Sull’animo del viaggio infatti non pesano molto il passato e il futuro che stabiliscono con esso una relazione di compagnia. Il viaggio è Rivelazione perenne che adorna il presente con tutto ciò che esso raccoglie nel suo passare. Lo stesso Faber, con più potere di sintesi, rispose nella stessa maniera: “…Per la stessa ragione del viaggio, viaggiare…” -Khorakhané-

Il ricordo è la necessaria deriva del viaggio, un nemico nostalgico sotto stelle uguali…”…Perché la morte, ciò che sopprime non sono gli esseri viventi che sono la nostra stessa vita. Ciò che la morte si porta via per sempre è il loro ricordo, l’immagine che si va cancellando, diluendo, fino a perdersi, ed è allora che cominciamo anche noi a morire…” –A. Mutis-.

Chi siete?

Ti risponderò con parole rubate a Céline: sono un bimbo di ormai 42 anni, senza importanza collettiva, soltanto un individuo. Sono nato bagnato ad Est dal mare, e cresciuto in collina a Moresco (AP), un paese finto di favole, che sempre ad est, vede il mare carezzargli l’orizzonte. La lettura mi ha salvato dalla palude nella quale, intorno ai sedici anni, stavo affondando lentamente. Leggevo Pavese, Sartre, Dostoevskij, Silone, Apollinaire, Rimbaud, Beaudelaire, De André,Céline ecc. ecc.

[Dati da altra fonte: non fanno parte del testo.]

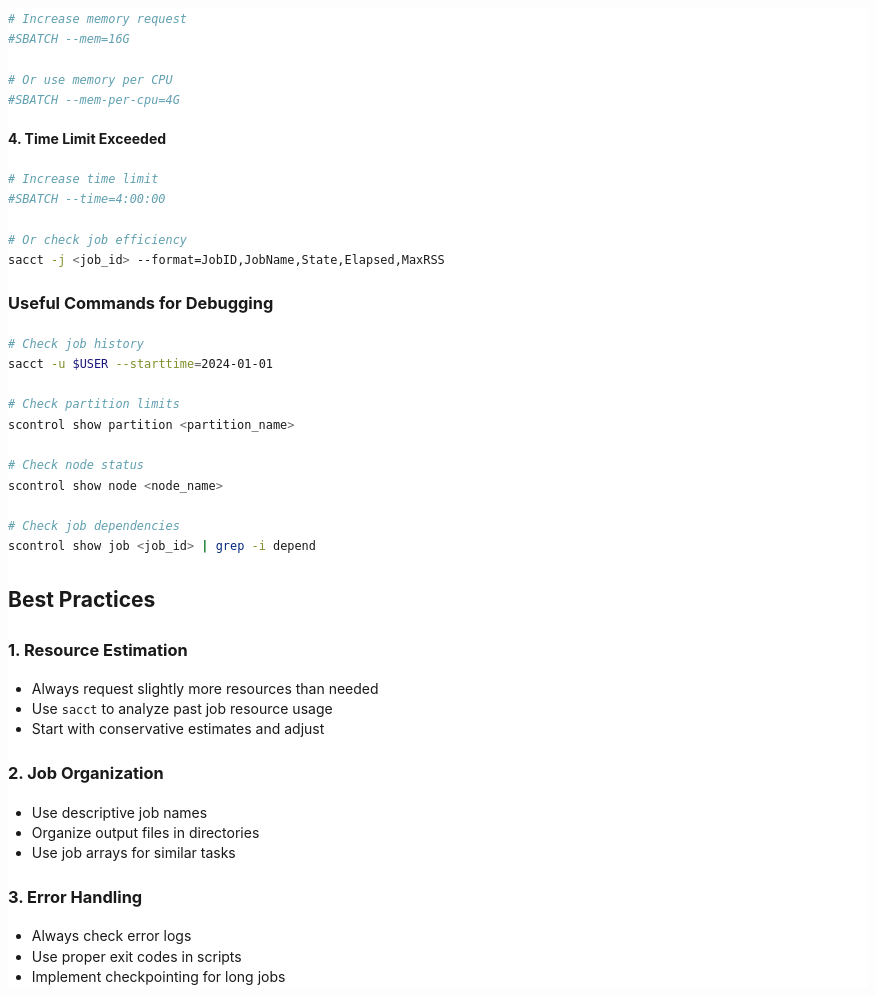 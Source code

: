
 ```bash
# Increase memory request
#SBATCH --mem=16G

# Or use memory per CPU
#SBATCH --mem-per-cpu=4G
```

#### 4. Time Limit Exceeded

```bash
# Increase time limit
#SBATCH --time=4:00:00

# Or check job efficiency
sacct -j <job_id> --format=JobID,JobName,State,Elapsed,MaxRSS
```

### Useful Commands for Debugging

```bash
# Check job history
sacct -u $USER --starttime=2024-01-01

# Check partition limits
scontrol show partition <partition_name>

# Check node status
scontrol show node <node_name>

# Check job dependencies
scontrol show job <job_id> | grep -i depend
```

## Best Practices

### 1. Resource Estimation

- Always request slightly more resources than needed
- Use `sacct` to analyze past job resource usage
- Start with conservative estimates and adjust

### 2. Job Organization

- Use descriptive job names
- Organize output files in directories
- Use job arrays for similar tasks

### 3. Error Handling

- Always check error logs
- Use proper exit codes in scripts
- Implement checkpointing for long jobs

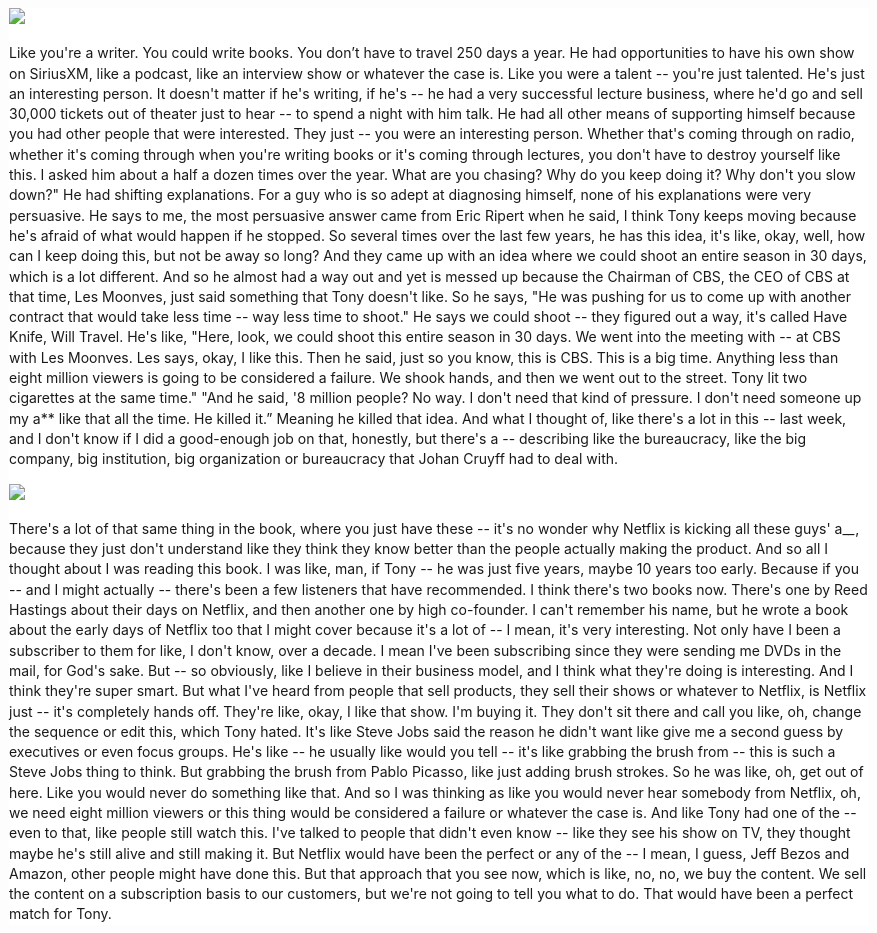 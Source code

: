 ![](https://www.foundersnotes.com/static/images/new_icons/chevron-down-alt-thin.svg)

Like you're a writer. You could write books. You don’t have to travel 250 days a year. He had opportunities to have his own show on SiriusXM, like a podcast, like an interview show or whatever the case is. Like you were a talent -- you're just talented. He's just an interesting person. It doesn't matter if he's writing, if he's -- he had a very successful lecture business, where he'd go and sell 30,000 tickets out of theater just to hear -- to spend a night with him talk. He had all other means of supporting himself because you had other people that were interested. They just -- you were an interesting person. Whether that's coming through on radio, whether it's coming through when you're writing books or it's coming through lectures, you don't have to destroy yourself like this. I asked him about a half a dozen times over the year. What are you chasing? Why do you keep doing it? Why don't you slow down?" He had shifting explanations. For a guy who is so adept at diagnosing himself, none of his explanations were very persuasive. He says to me, the most persuasive answer came from Eric Ripert when he said, I think Tony keeps moving because he's afraid of what would happen if he stopped. So several times over the last few years, he has this idea, it's like, okay, well, how can I keep doing this, but not be away so long? And they came up with an idea where we could shoot an entire season in 30 days, which is a lot different. And so he almost had a way out and yet is messed up because the Chairman of CBS, the CEO of CBS at that time, Les Moonves, just said something that Tony doesn't like. So he says, "He was pushing for us to come up with another contract that would take less time -- way less time to shoot." He says we could shoot -- they figured out a way, it's called Have Knife, Will Travel. He's like, "Here, look, we could shoot this entire season in 30 days. We went into the meeting with -- at CBS with Les Moonves. Les says, okay, I like this. Then he said, just so you know, this is CBS. This is a big time. Anything less than eight million viewers is going to be considered a failure. We shook hands, and then we went out to the street. Tony lit two cigarettes at the same time." "And he said, '8 million people? No way. I don't need that kind of pressure. I don't need someone up my a** like that all the time. He killed it.” Meaning he killed that idea. And what I thought of, like there's a lot in this -- last week, and I don't know if I did a good-enough job on that, honestly, but there's a -- describing like the bureaucracy, like the big company, big institution, big organization or bureaucracy that Johan Cruyff had to deal with.

![](https://www.foundersnotes.com/static/images/new_icons/chevron-down-alt-thin.svg)

There's a lot of that same thing in the book, where you just have these -- it's no wonder why Netflix is kicking all these guys' a_*_*, because they just don't understand like they think they know better than the people actually making the product. And so all I thought about I was reading this book. I was like, man, if Tony -- he was just five years, maybe 10 years too early. Because if you -- and I might actually -- there's been a few listeners that have recommended. I think there's two books now. There's one by Reed Hastings about their days on Netflix, and then another one by high co-founder. I can't remember his name, but he wrote a book about the early days of Netflix too that I might cover because it's a lot of -- I mean, it's very interesting. Not only have I been a subscriber to them for like, I don't know, over a decade. I mean I've been subscribing since they were sending me DVDs in the mail, for God's sake. But -- so obviously, like I believe in their business model, and I think what they're doing is interesting. And I think they're super smart. But what I've heard from people that sell products, they sell their shows or whatever to Netflix, is Netflix just -- it's completely hands off. They're like, okay, I like that show. I'm buying it. They don't sit there and call you like, oh, change the sequence or edit this, which Tony hated. It's like Steve Jobs said the reason he didn't want like give me a second guess by executives or even focus groups. He's like -- he usually like would you tell -- it's like grabbing the brush from -- this is such a Steve Jobs thing to think. But grabbing the brush from Pablo Picasso, like just adding brush strokes. So he was like, oh, get out of here. Like you would never do something like that. And so I was thinking as like you would never hear somebody from Netflix, oh, we need eight million viewers or this thing would be considered a failure or whatever the case is. And like Tony had one of the -- even to that, like people still watch this. I've talked to people that didn't even know -- like they see his show on TV, they thought maybe he's still alive and still making it. But Netflix would have been the perfect or any of the -- I mean, I guess, Jeff Bezos and Amazon, other people might have done this. But that approach that you see now, which is like, no, no, we buy the content. We sell the content on a subscription basis to our customers, but we're not going to tell you what to do. That would have been a perfect match for Tony.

Pensavo che essi mi avrebbero consegnato un segreto in uno scrigno, una goccia di splendore con cui addolcire le mie labbra… Oggi non è rimasto più nessuno di essi, e nessuno se n’è andato: vivono nel movimento dell’onda, nella Rivelazione del viaggio, nella liberazione da noi stessi.

E noi siamo orfani solo della manifestazione di ammirazione e di affetto con cui renderli partecipi. Non siamo però orfani del viaggio, e il silenzio segreto che da loro respiriamo, ci mette alla prova, tutti noi piccoli Ulisse, nel seguire questa corrente di ali…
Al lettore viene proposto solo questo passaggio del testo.